Tantangan berikutnya adalah pada marjak visibilitas hilal yang menimbulkan ‘tafsir’ dari para ahli dan para penggunanya. Terkait marjak (visibilitas hilal pertama kali muncul), timbul pertanyaan apakah visibilitas pertama hilal itu dimulai dari ujung Barat ataukah dari ujung Timur negara-negara MABIMS? ataukah berdasarkan visibilitas hilal (marjak) yang muncul di negara masing-masing MABIMS? Ataukah dimana saja di kawasan MABIMS?
“Dalam praktiknya, jika marjak itu ditetapkan di salah satu titik (ujung Barat maupun ujung Timur) maka akan ada keengganan dari negara pengguna yang di negaranya tidak memenuhi kriteria tersebut," terang Arwin.
Sebaliknya, jika penerapan marjak dikembalikan kepada praktik di teritorial negara masing-masing maka konsekuensinya rumusan 3-6,4 itu tidak memiliki urgensi unfikasi dalam tingkat MABIMS, sebab pada akhirnya kembali kepada pengguna masing-masing, dan berjalan masing-masing.
Karena itu, tidak definitifnya kriteria ini secara konsep maupun implementasi membuktikan bahwa putusan 3-6,4 itu tidak dirumuskan secara mapan lagi matang oleh perumusnya, dan tampak tanpa uji dan implementasi lapangan yang memadai.

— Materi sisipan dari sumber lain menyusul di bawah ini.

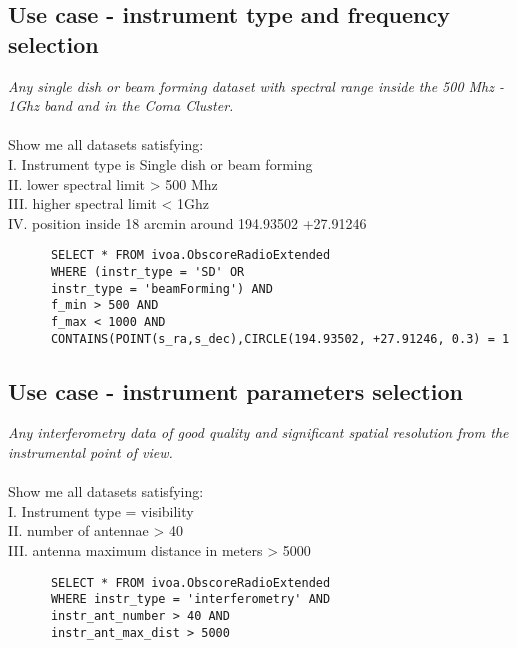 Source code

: \subsection{Use case - instrument type and frequency selection }
\textit{Any single dish or beam forming dataset  with spectral range inside the 500 Mhz - 1Ghz band and in the Coma Cluster.}\\ \\
Show me all datasets satisfying:\\
I. Instrument type is Single dish or beam forming \\
II. lower spectral limit > 500 Mhz \\
III. higher spectral limit < 1Ghz \\
IV. position inside 18 arcmin around 194.93502 +27.91246

\begin{verbatim}
      SELECT * FROM ivoa.ObscoreRadioExtended
      WHERE (instr_type = 'SD' OR
      instr_type = 'beamForming') AND
      f_min > 500 AND
      f_max < 1000 AND
      CONTAINS(POINT(s_ra,s_dec),CIRCLE(194.93502, +27.91246, 0.3) = 1     
\end{verbatim}




\subsection{Use case - instrument parameters selection }
\textit{Any interferometry data of good quality and significant spatial resolution from the instrumental point of view. }\\ \\
Show me all datasets satisfying:\\
I. Instrument type = visibility \\
II. number of antennae > 40 \\
III. antenna maximum distance in meters  > 5000 \\

\begin{verbatim}
      SELECT * FROM ivoa.ObscoreRadioExtended
      WHERE instr_type = 'interferometry' AND
      instr_ant_number > 40 AND
      instr_ant_max_dist > 5000 
\end{verbatim}




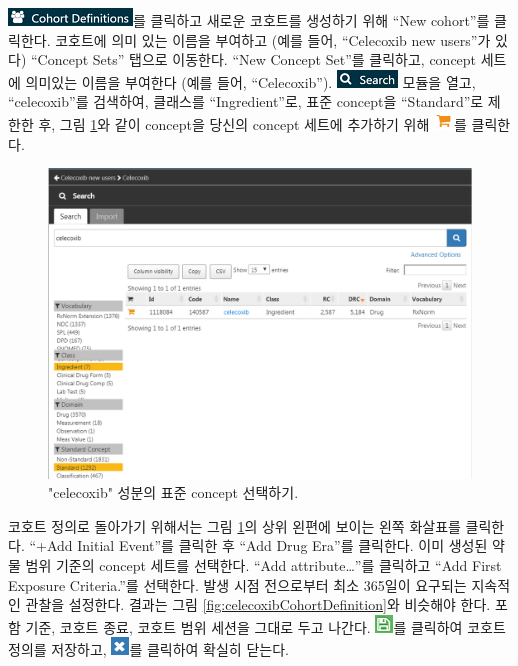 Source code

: \documentclass[11pt]{book}
\theoremstyle{definition}
\theoremstyle{definition}
\theoremstyle{definition}
\theoremstyle{remark}
\begin{document}
\includegraphics{images/Cohorts/cohortdefinition.png}를 클릭하고 새로운
코호트를 생성하기 위해 ``New cohort''를 클릭한다. 코호트에 의미 있는
이름을 부여하고 (예를 들어, ``Celecoxib new users''가 있다) ``Concept
Sets'' 탭으로 이동한다. ``New Concept Set''를 클릭하고, concept 세트에
의미있는 이름을 부여한다 (예를 들어, ``Celecoxib'').
\includegraphics{images/Cohorts/search-2.png} 모듈을 열고,
``celecoxib''를 검색하여, 클래스를 ``Ingredient''로, 표준 concept을
``Standard''로 제한한 후, 그림 \ref{fig:conceptSearchAtlas}와 같이
concept을 당신의 concept 세트에 추가하기 위해
\includegraphics{images/Cohorts/shoppingcart.png}를 클릭한다.

\begin{figure}

{\centering \includegraphics[width=1\linewidth]{images/SuggestedAnswers/conceptSearchAtlas} 

}

\caption{"celecoxib" 성분의 표준 concept 선택하기.}\label{fig:conceptSearchAtlas}
\end{figure}

코호트 정의로 돌아가기 위해서는 그림 \ref{fig:conceptSearchAtlas}의 상위
왼편에 보이는 왼쪽 화살표를 클릭한다. ``+Add Initial Event''를 클릭한 후
``Add Drug Era''를 클릭한다. 이미 생성된 약물 범위 기준의 concept 세트를
선택한다. ``Add attribute\ldots{}''를 클릭하고 ``Add First Exposure
Criteria.''를 선택한다. 발생 시점 전으로부터 최소 365일이 요구되는
지속적인 관찰을 설정한다. 결과는 그림
\ref{fig:celecoxibCohortDefinition}와 비슷해야 한다. 포함 기준, 코호트
종료, 코호트 범위 세션을 그대로 두고 나간다.
\includegraphics{images/Cohorts/save.png}를 클릭하여 코호트 정의를
저장하고, \includegraphics{images/SuggestedAnswers/close.png}를 클릭하여
확실히 닫는다.
\end{document}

Hal ini, ujar Arwin, menimbulkan pertanyaan serius apakah konsep ini sesungguhnya dirumuskan secara bersama ataukah hanya segelintir orang saja?
Misalnya, secara astronomis posisi hilal awal Syawal 1443 H tahun ini tampaknya ‘unik’ dan ‘rumit’ jika dikaitkan dengan parameter sudut elongasi 6,4 derajat. Sebab secara hisab parameter ini hanya terpenuhi di ujung Sumatera (Sabang), itupun dengan asumsi elongasi geosentrik, bukan toposentrik, jika dengan elongasi toposentrik maka dipastikan belum memenuhi 6,4 derajat.

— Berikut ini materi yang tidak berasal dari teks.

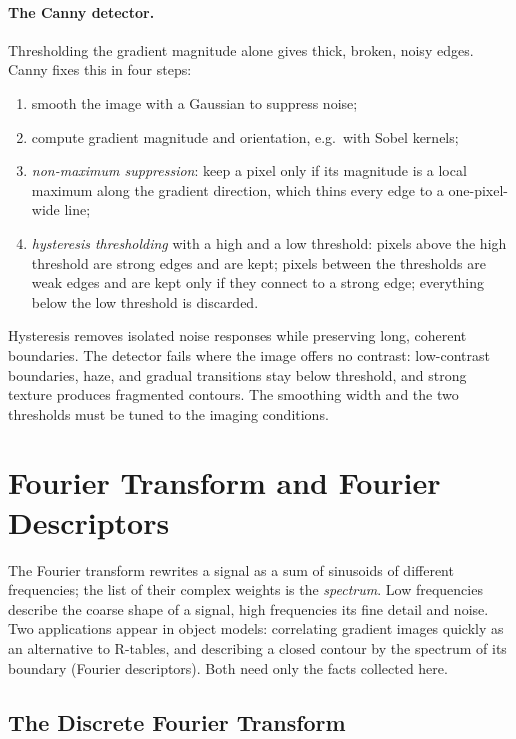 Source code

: \paragraph{The Canny detector.}
Thresholding the gradient magnitude alone gives thick, broken, noisy edges.
Canny fixes this in four steps:
\begin{enumerate}
  \item smooth the image with a Gaussian to suppress noise;
  \item compute gradient magnitude and orientation, e.g.\ with Sobel kernels;
  \item \emph{non-maximum suppression}: keep a pixel only if its magnitude is a
        local maximum along the gradient direction, which thins every edge to a
        one-pixel-wide line;
  \item \emph{hysteresis thresholding} with a high and a low threshold: pixels
        above the high threshold are strong edges and are kept; pixels between
        the thresholds are weak edges and are kept only if they connect to a
        strong edge; everything below the low threshold is discarded.
\end{enumerate}
\noindent
Hysteresis removes isolated noise responses while preserving long, coherent
boundaries. The detector fails where the image offers no contrast: low-contrast
boundaries, haze, and gradual transitions stay below threshold, and strong
texture produces fragmented contours. The smoothing width and the two thresholds
must be tuned to the imaging conditions.

\section{Fourier Transform and Fourier Descriptors}
\label{app:fourier}

The Fourier transform rewrites a signal as a sum of sinusoids of different
frequencies; the list of their complex weights is the \emph{spectrum}. Low
frequencies describe the coarse shape of a signal, high frequencies its fine
detail and noise. Two applications appear in object models: correlating
gradient images quickly as an alternative to R-tables, and describing a closed
contour by the spectrum of its boundary (Fourier descriptors). Both need only the
facts collected here.

\subsection{The Discrete Fourier Transform}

Tantangan lain adalah terkait pengalaman rukyat di Indonesia yang dalam praktiknya hilal dengan posisi minimal 2 derajat kerap ‘teramati’ dan ada yang melaporkan melihat dan kerap pula diterima dengan alasan perukyat sudah disumpah yang selanjutnya dianggap sebagai hilal ‘syar’i’. Penegasan hilal ‘syar’i’ itu juga kerap diakomodasi dan dibenarkan oleh segelintir tokoh dan pakar astronomi.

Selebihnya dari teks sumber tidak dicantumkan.